■ How to complete this task ■
Transcribe verbatim the span of lines that opens with the line containing "(\vecx\times\vecy) = \vecy \cdot(\vecz\times\vecx) $$" and closes with the last line of the data below.

■ Given records ■
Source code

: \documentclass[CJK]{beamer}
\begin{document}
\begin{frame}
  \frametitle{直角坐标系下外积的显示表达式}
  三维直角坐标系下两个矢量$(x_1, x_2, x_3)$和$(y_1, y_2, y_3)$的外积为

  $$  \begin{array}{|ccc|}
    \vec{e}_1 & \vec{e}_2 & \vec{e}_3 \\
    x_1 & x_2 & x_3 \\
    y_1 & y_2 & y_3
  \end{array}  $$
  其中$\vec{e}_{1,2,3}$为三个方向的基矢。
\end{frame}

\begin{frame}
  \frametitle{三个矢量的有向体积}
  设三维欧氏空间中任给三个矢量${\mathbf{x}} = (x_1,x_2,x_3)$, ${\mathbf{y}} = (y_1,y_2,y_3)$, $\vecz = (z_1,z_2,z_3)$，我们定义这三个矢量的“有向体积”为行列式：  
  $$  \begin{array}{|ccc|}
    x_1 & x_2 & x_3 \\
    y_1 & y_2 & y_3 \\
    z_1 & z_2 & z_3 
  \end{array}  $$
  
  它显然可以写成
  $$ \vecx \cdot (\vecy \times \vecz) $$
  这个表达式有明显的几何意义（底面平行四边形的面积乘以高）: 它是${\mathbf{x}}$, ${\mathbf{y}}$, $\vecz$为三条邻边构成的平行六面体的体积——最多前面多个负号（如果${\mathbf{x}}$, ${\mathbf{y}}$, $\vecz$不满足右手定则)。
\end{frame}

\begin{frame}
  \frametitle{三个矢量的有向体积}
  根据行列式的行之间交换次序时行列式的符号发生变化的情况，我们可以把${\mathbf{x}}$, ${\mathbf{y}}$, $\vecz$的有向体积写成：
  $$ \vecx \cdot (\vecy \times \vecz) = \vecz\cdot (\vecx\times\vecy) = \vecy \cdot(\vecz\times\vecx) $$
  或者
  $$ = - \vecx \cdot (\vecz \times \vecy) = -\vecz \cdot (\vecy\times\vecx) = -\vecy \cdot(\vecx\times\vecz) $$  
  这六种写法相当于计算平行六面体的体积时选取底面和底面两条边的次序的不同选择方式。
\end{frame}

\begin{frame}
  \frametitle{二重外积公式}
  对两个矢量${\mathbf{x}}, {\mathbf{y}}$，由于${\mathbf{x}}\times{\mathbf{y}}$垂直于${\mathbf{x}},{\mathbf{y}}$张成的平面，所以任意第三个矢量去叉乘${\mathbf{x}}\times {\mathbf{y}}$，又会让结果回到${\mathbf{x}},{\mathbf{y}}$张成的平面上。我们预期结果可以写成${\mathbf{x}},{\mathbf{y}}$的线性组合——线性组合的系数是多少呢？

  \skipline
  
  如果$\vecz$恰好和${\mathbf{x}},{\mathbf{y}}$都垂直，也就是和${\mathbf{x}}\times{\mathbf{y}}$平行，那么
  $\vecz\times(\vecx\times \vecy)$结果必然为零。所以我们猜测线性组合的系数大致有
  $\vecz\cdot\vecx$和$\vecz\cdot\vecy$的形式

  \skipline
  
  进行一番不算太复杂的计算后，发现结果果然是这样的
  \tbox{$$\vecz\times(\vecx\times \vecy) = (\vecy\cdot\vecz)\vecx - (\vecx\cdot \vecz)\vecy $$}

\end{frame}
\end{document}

■ Task output ■
  $$ \vecx \cdot (\vecy \times \vecz) = \vecz\cdot (\vecx\times\vecy) = \vecy \cdot(\vecz\times\vecx) $$
  或者
  $$ = - \vecx \cdot (\vecz \times \vecy) = -\vecz \cdot (\vecy\times\vecx) = -\vecy \cdot(\vecx\times\vecz) $$  
  这六种写法相当于计算平行六面体的体积时选取底面和底面两条边的次序的不同选择方式。
\end{frame}

\begin{frame}
  \frametitle{二重外积公式}
  对两个矢量${\mathbf{x}}, {\mathbf{y}}$，由于${\mathbf{x}}\times{\mathbf{y}}$垂直于${\mathbf{x}},{\mathbf{y}}$张成的平面，所以任意第三个矢量去叉乘${\mathbf{x}}\times {\mathbf{y}}$，又会让结果回到${\mathbf{x}},{\mathbf{y}}$张成的平面上。我们预期结果可以写成${\mathbf{x}},{\mathbf{y}}$的线性组合——线性组合的系数是多少呢？

  \skipline
  
  如果$\vecz$恰好和${\mathbf{x}},{\mathbf{y}}$都垂直，也就是和${\mathbf{x}}\times{\mathbf{y}}$平行，那么
  $\vecz\times(\vecx\times \vecy)$结果必然为零。所以我们猜测线性组合的系数大致有
  $\vecz\cdot\vecx$和$\vecz\cdot\vecy$的形式

  \skipline
  
  进行一番不算太复杂的计算后，发现结果果然是这样的
  \tbox{$$\vecz\times(\vecx\times \vecy) = (\vecy\cdot\vecz)\vecx - (\vecx\cdot \vecz)\vecy $$}

\end{frame}
\end{document}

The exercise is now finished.